I viewed this during the live to zoom performance, presented by Jeremy O. Harris in October 2020.
Will Arbery’s Pulitzer finalist play is challenging, both in terms of the characters it presents, and the ideas it demands we confront. Framed around 4 young people reuniting at their faith-based college for an event celebrating one of their teachers receiving a prestigious promotion, the 4 are now at an afterparty, perhaps a bit tipsy, and dealing with the roiling emotions that are inevitable when a person returns to a place after some time.

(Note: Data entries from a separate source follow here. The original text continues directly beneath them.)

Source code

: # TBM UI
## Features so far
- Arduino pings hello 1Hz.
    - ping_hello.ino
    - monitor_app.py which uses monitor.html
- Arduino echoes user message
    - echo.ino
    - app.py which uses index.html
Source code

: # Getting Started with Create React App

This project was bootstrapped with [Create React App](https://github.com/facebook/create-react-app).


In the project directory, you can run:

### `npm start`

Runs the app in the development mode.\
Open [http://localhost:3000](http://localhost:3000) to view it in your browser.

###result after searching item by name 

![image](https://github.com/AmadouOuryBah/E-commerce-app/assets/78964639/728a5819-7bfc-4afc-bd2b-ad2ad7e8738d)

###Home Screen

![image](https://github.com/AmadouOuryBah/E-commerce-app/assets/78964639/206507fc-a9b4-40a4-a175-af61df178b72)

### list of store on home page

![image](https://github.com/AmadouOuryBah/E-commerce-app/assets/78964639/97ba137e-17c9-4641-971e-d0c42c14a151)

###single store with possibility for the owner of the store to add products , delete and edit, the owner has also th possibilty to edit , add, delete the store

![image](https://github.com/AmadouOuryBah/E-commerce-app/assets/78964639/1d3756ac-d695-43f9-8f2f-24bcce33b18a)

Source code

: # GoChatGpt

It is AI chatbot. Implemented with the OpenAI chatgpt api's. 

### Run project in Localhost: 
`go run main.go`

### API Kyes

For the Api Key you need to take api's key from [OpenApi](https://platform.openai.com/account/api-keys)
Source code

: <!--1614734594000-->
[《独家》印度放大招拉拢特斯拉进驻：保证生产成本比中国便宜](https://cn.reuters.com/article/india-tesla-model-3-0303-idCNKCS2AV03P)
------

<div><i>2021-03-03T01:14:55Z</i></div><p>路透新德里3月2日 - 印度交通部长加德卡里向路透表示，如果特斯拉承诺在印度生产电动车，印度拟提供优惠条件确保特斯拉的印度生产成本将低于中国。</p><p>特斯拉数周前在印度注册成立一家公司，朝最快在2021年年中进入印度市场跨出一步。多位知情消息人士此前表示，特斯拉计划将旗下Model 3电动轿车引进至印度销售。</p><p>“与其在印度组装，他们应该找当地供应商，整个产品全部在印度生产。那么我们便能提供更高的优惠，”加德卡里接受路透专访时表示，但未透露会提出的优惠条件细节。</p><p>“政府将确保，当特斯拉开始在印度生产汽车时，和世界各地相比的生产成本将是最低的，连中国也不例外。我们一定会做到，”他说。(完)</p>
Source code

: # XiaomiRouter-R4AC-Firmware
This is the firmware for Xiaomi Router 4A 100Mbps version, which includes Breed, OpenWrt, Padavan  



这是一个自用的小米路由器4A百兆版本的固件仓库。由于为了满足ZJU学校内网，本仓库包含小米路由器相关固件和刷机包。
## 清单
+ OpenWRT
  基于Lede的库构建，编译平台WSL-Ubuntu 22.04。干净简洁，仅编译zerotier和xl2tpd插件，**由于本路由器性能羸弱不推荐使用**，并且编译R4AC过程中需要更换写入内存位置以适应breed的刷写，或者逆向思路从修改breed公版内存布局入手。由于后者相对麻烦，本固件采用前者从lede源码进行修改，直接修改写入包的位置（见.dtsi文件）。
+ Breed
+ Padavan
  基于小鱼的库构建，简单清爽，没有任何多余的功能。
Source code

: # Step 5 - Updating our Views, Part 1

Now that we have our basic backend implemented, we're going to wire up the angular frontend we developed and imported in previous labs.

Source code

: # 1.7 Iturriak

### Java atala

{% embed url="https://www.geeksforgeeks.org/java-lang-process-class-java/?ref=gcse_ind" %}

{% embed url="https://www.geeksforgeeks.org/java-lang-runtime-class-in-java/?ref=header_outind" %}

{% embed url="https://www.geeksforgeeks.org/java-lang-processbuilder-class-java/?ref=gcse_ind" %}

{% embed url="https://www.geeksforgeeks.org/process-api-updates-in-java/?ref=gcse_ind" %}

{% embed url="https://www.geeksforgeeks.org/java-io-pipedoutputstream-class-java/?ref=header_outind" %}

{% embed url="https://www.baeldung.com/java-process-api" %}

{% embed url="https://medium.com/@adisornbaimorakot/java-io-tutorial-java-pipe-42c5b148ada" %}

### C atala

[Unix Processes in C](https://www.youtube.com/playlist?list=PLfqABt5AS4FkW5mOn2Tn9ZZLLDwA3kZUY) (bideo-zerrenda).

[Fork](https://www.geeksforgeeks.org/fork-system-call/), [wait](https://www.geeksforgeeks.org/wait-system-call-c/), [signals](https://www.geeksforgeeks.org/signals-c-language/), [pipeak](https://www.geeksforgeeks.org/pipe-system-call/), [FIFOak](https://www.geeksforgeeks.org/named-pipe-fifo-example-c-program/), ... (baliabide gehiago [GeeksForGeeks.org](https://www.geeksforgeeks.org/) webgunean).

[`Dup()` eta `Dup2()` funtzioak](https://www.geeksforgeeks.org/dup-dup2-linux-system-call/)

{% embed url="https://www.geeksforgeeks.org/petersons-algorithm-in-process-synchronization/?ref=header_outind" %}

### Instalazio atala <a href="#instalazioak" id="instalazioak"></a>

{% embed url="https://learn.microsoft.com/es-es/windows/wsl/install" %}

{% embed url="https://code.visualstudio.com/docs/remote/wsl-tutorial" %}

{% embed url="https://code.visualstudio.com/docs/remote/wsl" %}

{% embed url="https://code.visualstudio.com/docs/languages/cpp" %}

These are challenging individuals, who bring us in to their world not through immersion, but through subversion; at first, the characters say and do things that seem perfectly “normal” (read; liberal) however as the play unfolds and their relationships and discussions return to old familiarities, their positions and statements begin to bristle against this. These individuals are completely familiar and yet altogether alien. They remind us that the people whom we may want to vilify in our thoughts for having views that seem untenable to us, may actually be more like us than we think.
The play, for me, demands we question the belief too tightly held, so aggressively and fervently grasped that it is morphed, and morphs us.
This was a re-staging for zoom of the original Playwrights Horizons production. Leveraging the individual screens of Zoom, director Danya Taymor created the dark stillness of a rural evening beautifully. While the stage version would have had all four in the same space, something unique happened when the actors were divided, when we saw each of them facing the camera directly, arguing with one another, but also somehow peering into the eyes of the viewer. The shifting quips and opinions, short responses bubbling into one another, in this format felt like a Facebook argument come to life.
I don’t want to give too much away, but would simply encourage that if you have the chance to read it or see it, do.